I will say that one of my fondest TV memories was seeing Scott's last live broadcast before the FCC pulled the plug and the screen went to snow. He was going gangbusters with the aforementioned wind-up monkey band which he used to mock the Sacramento bureaucrats who were on his ass for tax-evasion. I'm just glad I had the vision to witness the spectacle, along with my friend Dennis, who's mother once said of me "He's an odd duck". Anyway, Dr. Scott later returned to television via a satellite network to get his revenge on the world.

Now Dr. Gene Scott is dead but if you look up in the starry sky you can still see his his giant silver-haired grinning head orbiting the Earth. And now you know the rest of the story.

Monday, August 13, 2007

Merv

Merv Griffin passed away and did you know that it was the very same day last year that talk show host Mike Douglas died as well? Don't ask me how I know this, I just do.

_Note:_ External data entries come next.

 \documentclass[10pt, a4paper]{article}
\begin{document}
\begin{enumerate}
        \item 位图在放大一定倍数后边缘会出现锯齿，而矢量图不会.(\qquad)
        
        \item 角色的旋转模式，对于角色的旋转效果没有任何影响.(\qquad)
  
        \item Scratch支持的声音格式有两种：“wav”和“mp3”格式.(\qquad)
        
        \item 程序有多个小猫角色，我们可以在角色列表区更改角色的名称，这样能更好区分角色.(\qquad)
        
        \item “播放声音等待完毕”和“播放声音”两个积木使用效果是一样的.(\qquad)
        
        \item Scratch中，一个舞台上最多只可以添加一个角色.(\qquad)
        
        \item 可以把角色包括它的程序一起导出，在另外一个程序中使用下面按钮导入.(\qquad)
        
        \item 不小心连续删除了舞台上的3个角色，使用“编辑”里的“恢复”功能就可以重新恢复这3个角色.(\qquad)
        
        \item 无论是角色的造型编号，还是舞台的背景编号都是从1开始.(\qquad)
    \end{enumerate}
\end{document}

OK, but the weirdest thing that Merv and Mike had in common, I think, is that they both started each show crooning a song. Then they'd sit down for some intellectual chat with heavyweight guests like Henry Kissinger, Adlai Stevenson, Buckminster Fuller, and Charo. Just think of how alien that custom is to the modern talk show scene. What if Larry King or Letterman began every show by scatting like Mel Torme?

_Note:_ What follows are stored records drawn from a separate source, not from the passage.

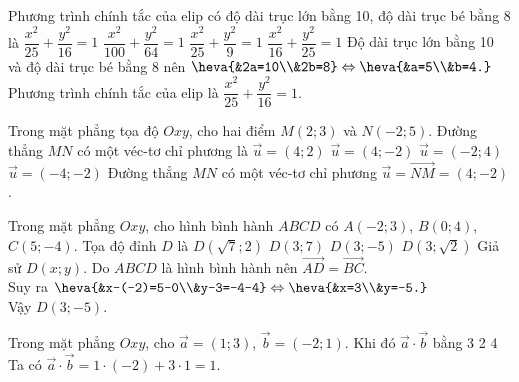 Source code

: \begin{ex}%
Phương trình chính tắc của elip có độ dài trục lớn bằng 10, độ dài trục bé bằng 8 là
\choice
{\True $\dfrac{x^2}{25}+\dfrac{y^2}{16}=1$}
{$\dfrac{x^2}{100}+\dfrac{y^2}{64}=1$}
{$\dfrac{x^2}{25}+\dfrac{y^2}{9}=1$}
{$\dfrac{x^2}{16}+\dfrac{y^2}{25}=1$}
\loigiai
{Độ dài trục lớn bằng 10 và độ dài trục bé bằng 8 nên $\heva{&2a=10\\&2b=8}\Leftrightarrow\heva{&a=5\\&b=4.}$\\
Phương trình chính tắc của elip là $\dfrac{x^2}{25}+\dfrac{y^2}{16}=1$.
}
\end{ex}

\begin{ex}%
Trong mặt phẳng tọa độ $Oxy$, cho hai điểm $M(2;3)$ và $N(-2;5)$. Đường thẳng $MN$ có một véc-tơ chỉ phương là
\choice
{$\overrightarrow{u}=(4;2)$}
{\True $\overrightarrow{u}=(4;-2)$}
{$\overrightarrow{u}=(-2;4)$}
{$\overrightarrow{u}=(-4;-2)$}
\loigiai
{Đường thẳng $MN$ có một véc-tơ chỉ phương $\overrightarrow{u}=\overrightarrow{NM}=(4;-2)$.
}
\end{ex}

\begin{ex}%
Trong mặt phẳng $Oxy$, cho hình bình hành $ABCD$ có $A(-2;3)$, $B(0;4)$, $C(5;-4)$. Tọa độ đỉnh $D$ là
\choice
{$D(\sqrt{7};2)$}
{$D(3;7)$}
{\True $D(3;-5)$}
{$D(3;\sqrt{2})$}
\loigiai
{Giả sử $D(x;y)$. Do $ABCD$ là hình bình hành nên $\overrightarrow{AD}=\overrightarrow{BC}$.\\
Suy ra $\heva{&x-(-2)=5-0\\&y-3=-4-4}\Leftrightarrow\heva{&x=3\\&y=-5.}$\\
Vậy $D(3;-5)$.
}
\end{ex}

\begin{ex}%
Trong mặt phẳng $Oxy$, cho $\overrightarrow{a}=(1;3)$, $\overrightarrow{b}=(-2;1)$. Khi đó $\overrightarrow{a}\cdot\overrightarrow{b}$ bằng
\choice
{3}
{2}
{4}
{}
\loigiai
{Ta có $\overrightarrow{a}\cdot\overrightarrow{b}=1\cdot(-2)+3\cdot1=1$.
}
\end{ex}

Maybe it would be a good thing. Or perhaps a test pattern would be inspirational, or a book.

Monday, August 06, 2007

Puh'otoshop

Photoshop. I use it. You use it. It's everywhere and you just can't hide from it. Photoshop knows what you're thinking and will haunt your dreams.

Occasionally, I'll find myself just pushing pixels around in Photoshop with no particular goal in mind. True, it ain't no Etch-a-Sketch or Spirograph but it can still be an engaging tool.


Here are tonights' "results". Don't they look heavy, dark and symbolic? Well they're not, so just forget about it.

If I only had my fantasy computer-to-oil-on-canvas robot painting machine, I'd be pretty stoked dude!

Friday, August 03, 2007

Of Our Elaborate Plans, The End

So, like I was saying, my parents recently sold the family business which had catered to private pilots for nearly 50 years. It's an ignominious end to a lot of history; a slow fade due to economic strains, plus the need to retire and watch even more television.

In homage, here's a small sampling of photos that only partially conveys the bootstrapping ambiance of the airport scene. Not only that, but it was the last outpost on planet Earth to vend Nehi Soda in bottles. I'm gonna miss the place.

A burgeoning enterprise. --mid 70s???

I wasn't going to post any photos with people in them, because they'd just see this, get mad, and yell at me. This color shot is exceptional, however, because it fits my memory of the early years the best. While I don't know who these folks are, the girl in the short skirt is standing provocatively at the entrance to a sketchy-looking shack masquerading as an aviation business.

That's where it all started!

Aside from being born on a riveting table, I spent my entire youth pulling weeds around the place. Later, more dignified office digs were acquired elsewhere on the airport field.

I trust that someone reading this can decipher the overt body language in the above shot and comment.


Corrugated aluminum is the key building component to any aviation establishment, or FBO (fixed-base-operation).

Standard hangar with standard scrap heap.

The mythical double doors of flying, once painted with question-marks to confuse customers. It was part of a game to make sure that pilots stayed alert. Which door opened to the big money prize, or, alternately, the foaming rabid wolf? No one ever knew for sure. Many died finding out.

The famous workbench where anything imaginable was fashioned out of corrugated aluminum faster than balloon animals. Great for kid's parties or Bar mitzvahs.

Music was enjoyed throughout the day and blasted over loudspeakers to overcome the sound of pilots starting up their planes. Featured here is a favorite LP for many years amongst the crew called "Demanding, Hard-Nosed-Perfectionist". Waltz music.

A look into a maintenance shed, with a disciplined arrangement of critical supplies. Efficiency equals safety.

I'm not sure if this was a mascot or a very small mechanic frozen in terror. Suffice to say, while he had his back to the Christmas spirit, he really loved gazing at piston parts.